Marcus Bernhardt - Les ambitions du développement de Deutsche Hospitality

Entretien avec Marcus Bernhardt, Chief Executive Officer chez Deutsche Hospitality. Une discussion avec Vanguélis Panayotis, CEO MKG Consulting.

Lorsque vous avez pris vos fonctions juste avant la pandémie du Covid-19, c'était une période un peu particulière. Pouvez-vous nous nous en dire plus ?

En effet, c'était spécial.

J'ai commencé le 1er novembre et le lendemain, c'était la fermeture en Allemagne. Ce n'était pas vraiment une surprise, nous nous attendions à ce que cela arrive. 

Devenir PDG et commencer à gérer une entreprise comptant près de douze mille employés et 160 hôtels était une situation un peu spéciale. 80 % des employés sont à la maison, dans des bureaux à domicile, et je me retrouve un peu seul dans un grand bâtiment pour diriger une entreprise connue.
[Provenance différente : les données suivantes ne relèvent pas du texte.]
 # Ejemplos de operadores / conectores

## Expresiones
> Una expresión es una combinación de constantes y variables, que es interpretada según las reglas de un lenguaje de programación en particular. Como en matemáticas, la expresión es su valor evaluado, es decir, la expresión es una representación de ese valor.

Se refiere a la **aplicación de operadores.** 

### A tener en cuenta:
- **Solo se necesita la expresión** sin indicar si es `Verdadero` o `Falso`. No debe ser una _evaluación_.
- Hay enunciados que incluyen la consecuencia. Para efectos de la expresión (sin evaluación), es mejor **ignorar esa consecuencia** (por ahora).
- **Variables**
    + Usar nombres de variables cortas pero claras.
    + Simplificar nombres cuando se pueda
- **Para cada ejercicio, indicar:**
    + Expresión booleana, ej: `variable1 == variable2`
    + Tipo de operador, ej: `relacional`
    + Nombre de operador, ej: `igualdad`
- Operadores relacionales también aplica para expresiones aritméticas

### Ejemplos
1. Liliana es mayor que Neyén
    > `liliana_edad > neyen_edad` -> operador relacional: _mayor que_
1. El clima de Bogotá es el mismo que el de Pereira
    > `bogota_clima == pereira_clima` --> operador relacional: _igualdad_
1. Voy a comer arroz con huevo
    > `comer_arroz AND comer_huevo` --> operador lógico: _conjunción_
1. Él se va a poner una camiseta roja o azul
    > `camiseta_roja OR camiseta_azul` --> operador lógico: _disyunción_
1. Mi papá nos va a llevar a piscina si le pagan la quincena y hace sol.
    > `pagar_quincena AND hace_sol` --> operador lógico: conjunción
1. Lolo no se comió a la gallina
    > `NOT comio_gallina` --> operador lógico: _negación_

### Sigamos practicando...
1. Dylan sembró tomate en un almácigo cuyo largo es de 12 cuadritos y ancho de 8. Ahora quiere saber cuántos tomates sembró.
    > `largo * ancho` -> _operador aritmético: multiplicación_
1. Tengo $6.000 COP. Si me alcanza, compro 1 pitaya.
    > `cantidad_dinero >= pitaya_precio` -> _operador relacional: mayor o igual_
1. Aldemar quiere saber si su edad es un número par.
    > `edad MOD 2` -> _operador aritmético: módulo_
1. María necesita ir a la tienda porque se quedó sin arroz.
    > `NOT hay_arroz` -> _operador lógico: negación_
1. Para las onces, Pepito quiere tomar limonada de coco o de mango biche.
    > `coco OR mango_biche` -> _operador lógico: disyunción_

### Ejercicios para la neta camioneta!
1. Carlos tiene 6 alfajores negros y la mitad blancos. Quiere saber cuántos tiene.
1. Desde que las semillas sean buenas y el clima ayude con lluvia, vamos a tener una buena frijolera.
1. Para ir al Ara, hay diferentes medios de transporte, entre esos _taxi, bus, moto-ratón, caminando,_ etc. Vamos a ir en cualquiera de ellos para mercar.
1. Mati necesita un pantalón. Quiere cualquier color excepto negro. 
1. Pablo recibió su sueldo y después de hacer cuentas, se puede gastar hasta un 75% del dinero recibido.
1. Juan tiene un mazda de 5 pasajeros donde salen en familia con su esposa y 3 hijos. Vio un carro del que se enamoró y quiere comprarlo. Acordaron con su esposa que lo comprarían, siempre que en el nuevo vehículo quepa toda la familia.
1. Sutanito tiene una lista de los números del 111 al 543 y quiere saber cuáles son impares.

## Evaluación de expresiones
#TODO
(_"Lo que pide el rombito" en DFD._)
Je suis ici pour relever des défis, et c'est ce que nous avons fait. Nous avons pris la bonne direction pour remettre l'entreprise sur les rails et la préparer à tout ce qui allait suivre la pandémie.
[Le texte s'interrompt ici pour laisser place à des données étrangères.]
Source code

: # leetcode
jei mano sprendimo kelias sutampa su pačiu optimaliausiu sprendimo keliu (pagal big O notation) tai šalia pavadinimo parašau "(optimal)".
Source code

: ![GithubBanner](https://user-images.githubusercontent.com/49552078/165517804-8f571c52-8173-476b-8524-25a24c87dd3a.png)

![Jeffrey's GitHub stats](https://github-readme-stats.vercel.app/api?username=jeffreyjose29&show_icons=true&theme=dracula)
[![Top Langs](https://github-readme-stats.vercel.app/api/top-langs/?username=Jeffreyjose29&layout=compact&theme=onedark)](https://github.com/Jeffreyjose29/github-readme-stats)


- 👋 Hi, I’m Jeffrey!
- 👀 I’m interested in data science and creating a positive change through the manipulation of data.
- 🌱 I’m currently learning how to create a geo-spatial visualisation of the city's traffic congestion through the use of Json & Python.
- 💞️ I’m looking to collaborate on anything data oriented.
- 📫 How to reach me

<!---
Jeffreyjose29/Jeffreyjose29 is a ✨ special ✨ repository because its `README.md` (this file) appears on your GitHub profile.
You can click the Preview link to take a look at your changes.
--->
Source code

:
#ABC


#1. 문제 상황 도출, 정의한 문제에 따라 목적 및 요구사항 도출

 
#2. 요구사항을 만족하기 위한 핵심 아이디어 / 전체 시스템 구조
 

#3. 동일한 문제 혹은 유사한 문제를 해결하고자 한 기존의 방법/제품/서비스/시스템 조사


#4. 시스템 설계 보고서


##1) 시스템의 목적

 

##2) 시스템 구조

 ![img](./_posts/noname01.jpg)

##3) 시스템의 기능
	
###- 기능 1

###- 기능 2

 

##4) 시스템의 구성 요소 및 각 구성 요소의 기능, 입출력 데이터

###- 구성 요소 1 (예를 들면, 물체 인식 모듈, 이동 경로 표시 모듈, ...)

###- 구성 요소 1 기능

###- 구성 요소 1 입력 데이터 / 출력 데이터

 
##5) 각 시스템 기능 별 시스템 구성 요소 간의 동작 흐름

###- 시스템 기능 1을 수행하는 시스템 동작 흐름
De nombreux groupes hôteliers ont retravaillé le positionnement de leur marque. Après le lancement de Jaz dans la ville, qu'y a-t-il de nouveau en termes de stratégie de marque ?

Jaz in the city, est une marque de life style. Nous avons constaté que dans les grandes villes, il est important d'avoir quelque chose d'un peu convivial, d'avoir un endroit qui sort un peu de l'ordinaire. Nous avons voulu prendre en compte toutes les informations et les besoins des clients.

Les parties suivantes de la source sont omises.